Vi è da evidenziare, in proposito, che la registrazione delle convivenze di fatto non assume in alcun modo carattere di obbligatorietà. Coloro che non vogliano ricorrervi potranno comunque optare per la convivenza pura e semplice, in tal modo rinunciando, tuttavia, al riconoscimento dei diritti che la legge espressamente prevede. L’innovazione di maggiore portata introdotta con la legge 76/2016 è costituita, tuttavia, dall’introduzione nell’ordinamento di un istituto che garantisce ancora maggiore tutela alle coppie che non vogliano contrarre matrimonio, ossia i contratti di convivenza.

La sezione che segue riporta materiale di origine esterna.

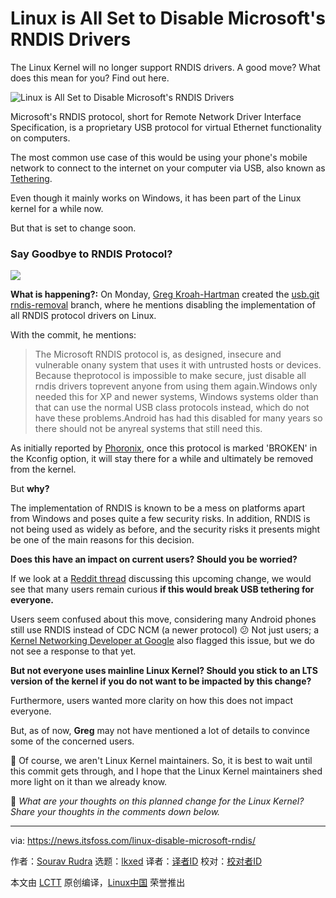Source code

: [#]: subject: "Linux is All Set to Disable Microsoft's RNDIS Drivers"
[#]: via: "https://news.itsfoss.com/linux-disable-microsoft-rndis/"
[#]: author: "Sourav Rudra https://news.itsfoss.com/author/sourav/"
[#]: collector: "lkxed"
[#]: translator: " "
[#]: reviewer: " "
[#]: publisher: " "
[#]: url: " "

Linux is All Set to Disable Microsoft's RNDIS Drivers
======

The Linux Kernel will no longer support RNDIS drivers. A good move? What does this mean for you? Find out here.

![Linux is All Set to Disable Microsoft's RNDIS Drivers][1]

Microsoft's RNDIS protocol, short for Remote Network Driver Interface Specification, is a proprietary USB protocol for virtual Ethernet functionality on computers.

The most common use case of this would be using your phone's mobile network to connect to the internet on your computer via USB, also known as [Tethering][2].

Even though it mainly works on Windows, it has been part of the Linux kernel for a while now.

But that is set to change soon.

### Say Goodbye to RNDIS Protocol?

![][3]

**What is happening?:** On Monday, [Greg Kroah-Hartman][4] created the [usb.git rndis-removal][5] branch, where he mentions disabling the implementation of all RNDIS protocol drivers on Linux.

With the commit, he mentions:

> The Microsoft RNDIS protocol is, as designed, insecure and vulnerable onany system that uses it with untrusted hosts or devices. Because theprotocol is impossible to make secure, just disable all rndis drivers toprevent anyone from using them again.Windows only needed this for XP and newer systems, Windows systems older than that can use the normal USB class protocols instead, which do not have these problems.Android has had this disabled for many years so there should not be anyreal systems that still need this.

As initially reported by [Phoronix][6], once this protocol is marked 'BROKEN' in the Kconfig option, it will stay there for a while and ultimately be removed from the kernel.

But **why?**

The implementation of RNDIS is known to be a mess on platforms apart from Windows and poses quite a few security risks. In addition, RNDIS is not being used as widely as before, and the security risks it presents might be one of the main reasons for this decision.

**Does this have an impact on current users? Should you be worried?**

If we look at a [Reddit thread][7] discussing this upcoming change, we would see that many users remain curious **if this would break USB tethering for everyone.**

Users seem confused about this move, considering many Android phones still use RNDIS instead of CDC NCM (a newer protocol) 😕 Not just users; a [Kernel Networking Developer at Google][8] also flagged this issue, but we do not see a response to that yet.

**But not everyone uses mainline Linux Kernel? Should you stick to an LTS version of the kernel if you do not want to be impacted by this change?**

Furthermore, users wanted more clarity on how this does not impact everyone.

But, as of now, **Greg** may not have mentioned a lot of details to convince some of the concerned users.

🤔 Of course, we aren't Linux Kernel maintainers. So, it is best to wait until this commit gets through, and I hope that the Linux Kernel maintainers shed more light on it than we already know.

💭 _What are your thoughts on this planned change for the Linux Kernel? Share your thoughts in the comments down below._

--------------------------------------------------------------------------------

via: https://news.itsfoss.com/linux-disable-microsoft-rndis/

作者：[Sourav Rudra][a]
选题：[lkxed][b]
译者：[译者ID](https://github.com/译者ID)
校对：[校对者ID](https://github.com/校对者ID)

本文由 [LCTT](https://github.com/LCTT/TranslateProject) 原创编译，[Linux中国](https://linux.cn/) 荣誉推出

[a]: https://news.itsfoss.com/author/sourav/
[b]: https://github.com/lkxed
[1]: https://news.itsfoss.com/content/images/size/w2000/2023/01/linux-to-disable-ms-network-drivers.png
[2]: https://en.wikipedia.org/wiki/Tethering
[3]: https://news.itsfoss.com/content/images/2023/01/kernel-patch-rndis.jpg
[4]: https://twitter.com/gregkh
[5]: https://git.kernel.org/pub/scm/linux/kernel/git/gregkh/usb.git/commit/?h=rndis-removal&id=5eb127bb9741c1480aff95ffa4e1bd4cd9b5b16d
[6]: https://www.phoronix.com/news/Linux-Disabling-RNDIS-Drivers
[7]: https://www.reddit.com/r/linux/comments/108avzx/linux_preparing_to_disable_drivers_for_microsofts/
[8]: https://lkml.org/lkml/2022/11/23/1502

Con tali ultimi atti i conviventi possono, oltre a quanto già si è visto, disciplinare i rapporti patrimoniali reciproci. Anche in questo caso la conclusione dei contratti di convivenza è meramente facoltativa. Tra gli aspetti che possono essere regolati con il contratto di convivenza si rammentano la disciplina di aspetti che riguardino la fissazione della residenza comune, gli apporti che ciascuno deve fornire per fronteggiare le necessità che la vita in comune richiede, le modalità d’uso della casa comune nonché, volendo, su richiesta dei conviventi, la determinazione del regime patrimoniale di comunione oltre alla previsione della regolamentazione dei rapporti patrimoniali in caso di cessazione della convivenza.
Dalla stipula del contratto di convivenza nascono in capo ai conviventi stessi dei veri e propri obblighi giuridici reciproci, sicché di norma occorre recarsi per la redazione del documento da un legale o da un notaio, i quali una volta provveduto lo trasmettano agli uffici del Comune per la conseguente necessaria registrazione.